(Dataset records)

____

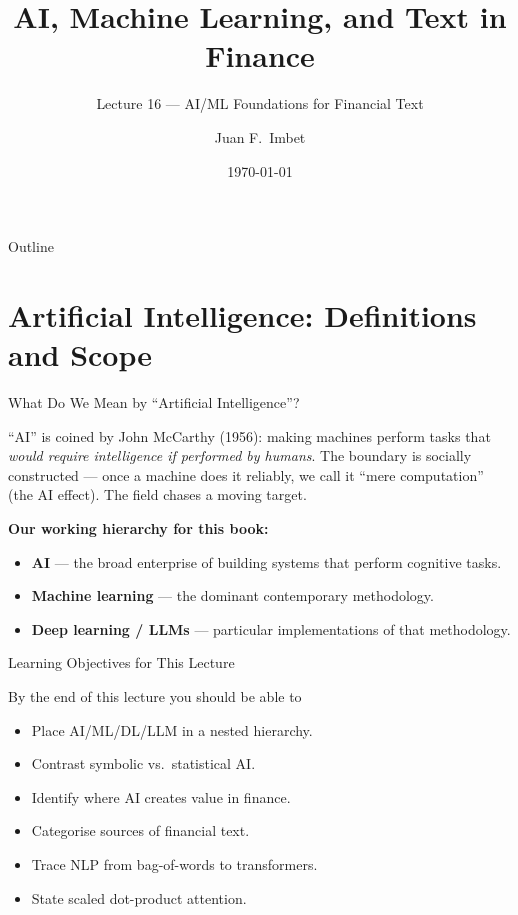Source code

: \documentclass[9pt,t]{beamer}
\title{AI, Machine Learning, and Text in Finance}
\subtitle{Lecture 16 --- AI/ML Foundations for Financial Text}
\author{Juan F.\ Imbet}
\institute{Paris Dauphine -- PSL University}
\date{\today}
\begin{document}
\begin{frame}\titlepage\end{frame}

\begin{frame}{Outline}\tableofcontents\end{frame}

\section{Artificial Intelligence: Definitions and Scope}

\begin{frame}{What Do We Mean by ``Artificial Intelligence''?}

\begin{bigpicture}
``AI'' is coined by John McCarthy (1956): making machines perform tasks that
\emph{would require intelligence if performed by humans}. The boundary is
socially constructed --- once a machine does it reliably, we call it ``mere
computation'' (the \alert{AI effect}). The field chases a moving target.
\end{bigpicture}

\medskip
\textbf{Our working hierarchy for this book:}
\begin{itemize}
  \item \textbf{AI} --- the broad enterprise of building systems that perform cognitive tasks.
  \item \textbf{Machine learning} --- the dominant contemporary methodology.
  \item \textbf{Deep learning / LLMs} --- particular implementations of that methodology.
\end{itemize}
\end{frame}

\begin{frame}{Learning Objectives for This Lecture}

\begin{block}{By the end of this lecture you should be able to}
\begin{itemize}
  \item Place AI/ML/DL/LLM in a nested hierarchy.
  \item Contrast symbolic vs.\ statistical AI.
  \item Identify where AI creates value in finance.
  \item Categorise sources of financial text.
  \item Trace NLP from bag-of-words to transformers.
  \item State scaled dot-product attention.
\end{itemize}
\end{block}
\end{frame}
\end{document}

____

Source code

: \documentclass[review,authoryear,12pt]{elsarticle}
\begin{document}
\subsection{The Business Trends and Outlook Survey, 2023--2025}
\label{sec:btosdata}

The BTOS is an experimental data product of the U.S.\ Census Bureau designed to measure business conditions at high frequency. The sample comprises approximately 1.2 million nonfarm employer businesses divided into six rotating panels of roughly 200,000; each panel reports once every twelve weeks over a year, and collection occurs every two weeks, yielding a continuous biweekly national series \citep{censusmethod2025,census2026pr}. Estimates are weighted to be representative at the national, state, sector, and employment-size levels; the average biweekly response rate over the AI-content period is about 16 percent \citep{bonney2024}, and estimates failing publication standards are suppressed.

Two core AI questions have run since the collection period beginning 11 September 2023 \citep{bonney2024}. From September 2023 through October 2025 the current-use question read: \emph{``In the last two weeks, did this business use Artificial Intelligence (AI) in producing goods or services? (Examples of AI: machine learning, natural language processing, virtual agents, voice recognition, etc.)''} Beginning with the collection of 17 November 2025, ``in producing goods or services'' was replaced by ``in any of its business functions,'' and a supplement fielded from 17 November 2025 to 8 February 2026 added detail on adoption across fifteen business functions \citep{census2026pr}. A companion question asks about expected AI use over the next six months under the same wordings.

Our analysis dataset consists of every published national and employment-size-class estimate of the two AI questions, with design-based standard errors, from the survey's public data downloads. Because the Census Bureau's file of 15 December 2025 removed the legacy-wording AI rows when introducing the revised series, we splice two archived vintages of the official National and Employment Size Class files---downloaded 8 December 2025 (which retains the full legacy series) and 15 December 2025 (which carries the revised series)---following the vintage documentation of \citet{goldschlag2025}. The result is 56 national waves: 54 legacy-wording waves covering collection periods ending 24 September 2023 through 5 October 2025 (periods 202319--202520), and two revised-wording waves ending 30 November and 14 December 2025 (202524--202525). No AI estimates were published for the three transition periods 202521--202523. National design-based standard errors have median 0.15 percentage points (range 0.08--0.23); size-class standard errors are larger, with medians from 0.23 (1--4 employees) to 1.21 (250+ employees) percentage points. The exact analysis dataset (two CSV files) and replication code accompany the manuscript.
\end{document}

____

Problem details — Your task is to find every line above containing the word "that" and copy it.

Response below —
``AI'' is coined by John McCarthy (1956): making machines perform tasks that
  \item \textbf{AI} --- the broad enterprise of building systems that perform cognitive tasks.
  \item \textbf{Deep learning / LLMs} --- particular implementations of that methodology.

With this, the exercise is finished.